Exercise data below:

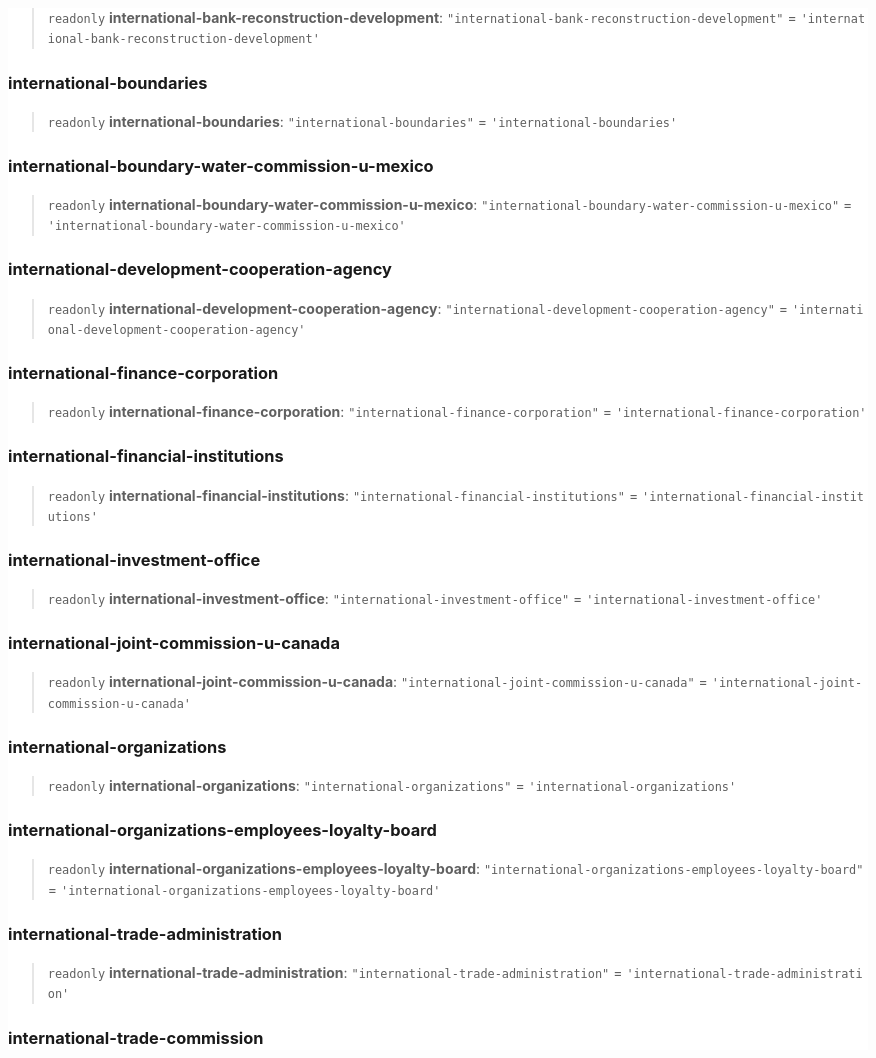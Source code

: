 > `readonly` **international-bank-reconstruction-development**: `"international-bank-reconstruction-development"` = `'international-bank-reconstruction-development'`

### international-boundaries

> `readonly` **international-boundaries**: `"international-boundaries"` = `'international-boundaries'`

### international-boundary-water-commission-u-mexico

> `readonly` **international-boundary-water-commission-u-mexico**: `"international-boundary-water-commission-u-mexico"` = `'international-boundary-water-commission-u-mexico'`

### international-development-cooperation-agency

> `readonly` **international-development-cooperation-agency**: `"international-development-cooperation-agency"` = `'international-development-cooperation-agency'`

### international-finance-corporation

> `readonly` **international-finance-corporation**: `"international-finance-corporation"` = `'international-finance-corporation'`

### international-financial-institutions

> `readonly` **international-financial-institutions**: `"international-financial-institutions"` = `'international-financial-institutions'`

### international-investment-office

> `readonly` **international-investment-office**: `"international-investment-office"` = `'international-investment-office'`

### international-joint-commission-u-canada

> `readonly` **international-joint-commission-u-canada**: `"international-joint-commission-u-canada"` = `'international-joint-commission-u-canada'`

### international-organizations

> `readonly` **international-organizations**: `"international-organizations"` = `'international-organizations'`

### international-organizations-employees-loyalty-board

> `readonly` **international-organizations-employees-loyalty-board**: `"international-organizations-employees-loyalty-board"` = `'international-organizations-employees-loyalty-board'`

### international-trade-administration

> `readonly` **international-trade-administration**: `"international-trade-administration"` = `'international-trade-administration'`

### international-trade-commission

End of Exercise data.

◆ Problem:
For each line in the records that holds "financial", show that line as it stands.

◆ Your response:
### international-financial-institutions
> `readonly` **international-financial-institutions**: `"international-financial-institutions"` = `'international-financial-institutions'`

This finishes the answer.